**What is expected**.
Reproduce only the lines of the material below that start at the line containing "Komen soorten van" and stop at the line containing "van december 2016\.". Keep both end lines.

---*---

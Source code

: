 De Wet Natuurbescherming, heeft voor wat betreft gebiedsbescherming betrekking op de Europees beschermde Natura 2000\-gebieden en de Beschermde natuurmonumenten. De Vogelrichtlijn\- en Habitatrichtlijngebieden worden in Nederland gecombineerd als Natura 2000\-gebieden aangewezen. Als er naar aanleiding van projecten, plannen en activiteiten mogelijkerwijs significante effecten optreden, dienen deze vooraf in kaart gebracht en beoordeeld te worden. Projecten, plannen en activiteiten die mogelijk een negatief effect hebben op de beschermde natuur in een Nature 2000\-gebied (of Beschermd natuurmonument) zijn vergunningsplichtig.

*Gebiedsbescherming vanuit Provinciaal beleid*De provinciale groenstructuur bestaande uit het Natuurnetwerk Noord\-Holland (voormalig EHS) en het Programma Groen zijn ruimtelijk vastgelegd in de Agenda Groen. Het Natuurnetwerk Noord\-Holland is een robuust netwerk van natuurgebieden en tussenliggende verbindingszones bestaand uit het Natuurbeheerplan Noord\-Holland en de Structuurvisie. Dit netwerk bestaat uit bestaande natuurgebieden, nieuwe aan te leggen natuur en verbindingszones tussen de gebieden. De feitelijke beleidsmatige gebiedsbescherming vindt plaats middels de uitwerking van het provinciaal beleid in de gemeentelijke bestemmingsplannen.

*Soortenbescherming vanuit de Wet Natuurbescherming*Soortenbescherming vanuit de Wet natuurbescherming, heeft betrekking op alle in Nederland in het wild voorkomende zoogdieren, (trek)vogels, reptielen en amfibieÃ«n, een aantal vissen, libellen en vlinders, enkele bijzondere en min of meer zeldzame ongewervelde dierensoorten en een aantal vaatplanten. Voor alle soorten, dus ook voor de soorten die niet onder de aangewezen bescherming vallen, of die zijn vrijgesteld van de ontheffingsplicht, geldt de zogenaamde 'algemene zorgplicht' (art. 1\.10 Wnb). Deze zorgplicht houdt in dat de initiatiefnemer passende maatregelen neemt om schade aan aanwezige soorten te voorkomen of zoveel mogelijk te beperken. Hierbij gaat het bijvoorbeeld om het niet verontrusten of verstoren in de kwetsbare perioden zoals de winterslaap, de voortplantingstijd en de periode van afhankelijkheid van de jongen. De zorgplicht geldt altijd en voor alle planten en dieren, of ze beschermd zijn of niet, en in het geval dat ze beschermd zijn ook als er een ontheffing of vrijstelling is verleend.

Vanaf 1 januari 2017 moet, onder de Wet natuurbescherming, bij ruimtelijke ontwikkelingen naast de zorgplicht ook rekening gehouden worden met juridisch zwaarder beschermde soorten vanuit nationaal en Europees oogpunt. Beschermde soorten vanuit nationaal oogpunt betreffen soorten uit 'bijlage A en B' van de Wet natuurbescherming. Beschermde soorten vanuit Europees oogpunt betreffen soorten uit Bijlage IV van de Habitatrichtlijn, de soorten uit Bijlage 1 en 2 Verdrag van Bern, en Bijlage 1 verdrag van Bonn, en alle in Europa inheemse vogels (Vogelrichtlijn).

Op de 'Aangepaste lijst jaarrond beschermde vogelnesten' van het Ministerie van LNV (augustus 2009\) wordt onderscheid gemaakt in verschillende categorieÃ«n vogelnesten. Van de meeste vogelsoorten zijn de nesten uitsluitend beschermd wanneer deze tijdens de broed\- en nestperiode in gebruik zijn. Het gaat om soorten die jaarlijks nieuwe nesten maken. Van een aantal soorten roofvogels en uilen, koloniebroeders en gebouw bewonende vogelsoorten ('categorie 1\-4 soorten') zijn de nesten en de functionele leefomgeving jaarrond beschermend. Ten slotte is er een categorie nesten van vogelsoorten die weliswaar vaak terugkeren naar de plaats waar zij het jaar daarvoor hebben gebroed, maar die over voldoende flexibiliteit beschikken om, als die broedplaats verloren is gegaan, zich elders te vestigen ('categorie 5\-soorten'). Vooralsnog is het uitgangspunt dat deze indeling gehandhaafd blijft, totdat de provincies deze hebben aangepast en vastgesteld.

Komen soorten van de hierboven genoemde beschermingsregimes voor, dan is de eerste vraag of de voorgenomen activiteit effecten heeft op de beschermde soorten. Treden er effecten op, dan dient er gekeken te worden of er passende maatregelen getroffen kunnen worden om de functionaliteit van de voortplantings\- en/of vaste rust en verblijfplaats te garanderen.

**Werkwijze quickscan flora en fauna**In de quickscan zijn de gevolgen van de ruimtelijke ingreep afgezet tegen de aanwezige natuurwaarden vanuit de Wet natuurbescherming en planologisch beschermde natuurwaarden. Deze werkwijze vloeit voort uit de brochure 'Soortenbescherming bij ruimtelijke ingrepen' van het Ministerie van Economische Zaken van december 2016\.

---*---

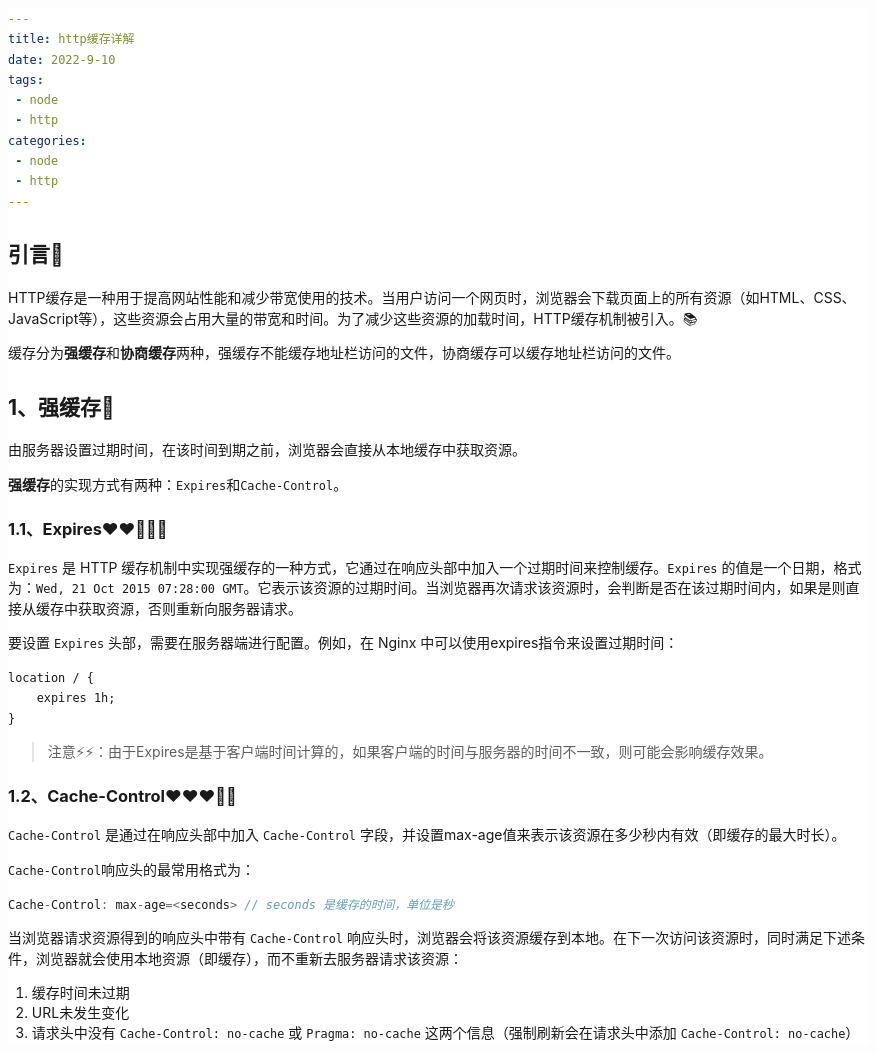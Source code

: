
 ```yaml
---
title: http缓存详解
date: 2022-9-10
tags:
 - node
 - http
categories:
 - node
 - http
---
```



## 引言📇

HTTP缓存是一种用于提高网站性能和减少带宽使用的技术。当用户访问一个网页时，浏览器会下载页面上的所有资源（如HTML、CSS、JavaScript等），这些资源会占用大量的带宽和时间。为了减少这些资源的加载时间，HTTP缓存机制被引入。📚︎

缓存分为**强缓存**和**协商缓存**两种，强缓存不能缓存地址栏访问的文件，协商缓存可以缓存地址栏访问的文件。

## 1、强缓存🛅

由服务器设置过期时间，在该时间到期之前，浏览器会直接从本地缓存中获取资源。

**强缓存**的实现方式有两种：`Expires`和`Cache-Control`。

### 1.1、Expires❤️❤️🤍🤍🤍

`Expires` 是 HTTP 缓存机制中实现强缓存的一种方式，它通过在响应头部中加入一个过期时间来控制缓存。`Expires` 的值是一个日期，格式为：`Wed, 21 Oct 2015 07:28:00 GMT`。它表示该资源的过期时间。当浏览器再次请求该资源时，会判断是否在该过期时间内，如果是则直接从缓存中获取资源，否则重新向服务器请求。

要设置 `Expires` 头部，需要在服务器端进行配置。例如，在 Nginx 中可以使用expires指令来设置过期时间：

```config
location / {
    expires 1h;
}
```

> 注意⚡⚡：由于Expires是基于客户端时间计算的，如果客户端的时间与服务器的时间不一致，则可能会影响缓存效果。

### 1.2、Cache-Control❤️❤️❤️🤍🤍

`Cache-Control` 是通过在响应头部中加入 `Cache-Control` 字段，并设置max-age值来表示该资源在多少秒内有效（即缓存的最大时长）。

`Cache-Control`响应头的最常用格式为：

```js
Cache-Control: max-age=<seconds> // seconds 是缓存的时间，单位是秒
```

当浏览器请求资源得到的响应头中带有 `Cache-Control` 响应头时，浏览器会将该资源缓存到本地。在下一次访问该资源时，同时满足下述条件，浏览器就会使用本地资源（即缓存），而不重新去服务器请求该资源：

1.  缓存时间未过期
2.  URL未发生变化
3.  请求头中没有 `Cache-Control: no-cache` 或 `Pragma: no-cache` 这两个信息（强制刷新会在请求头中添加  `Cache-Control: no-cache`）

---*---

**Expected answer**.
Komen soorten van de hierboven genoemde beschermingsregimes voor, dan is de eerste vraag of de voorgenomen activiteit effecten heeft op de beschermde soorten. Treden er effecten op, dan dient er gekeken te worden of er passende maatregelen getroffen kunnen worden om de functionaliteit van de voortplantings\- en/of vaste rust en verblijfplaats te garanderen.

**Werkwijze quickscan flora en fauna**In de quickscan zijn de gevolgen van de ruimtelijke ingreep afgezet tegen de aanwezige natuurwaarden vanuit de Wet natuurbescherming en planologisch beschermde natuurwaarden. Deze werkwijze vloeit voort uit de brochure 'Soortenbescherming bij ruimtelijke ingrepen' van het Ministerie van Economische Zaken van december 2016\.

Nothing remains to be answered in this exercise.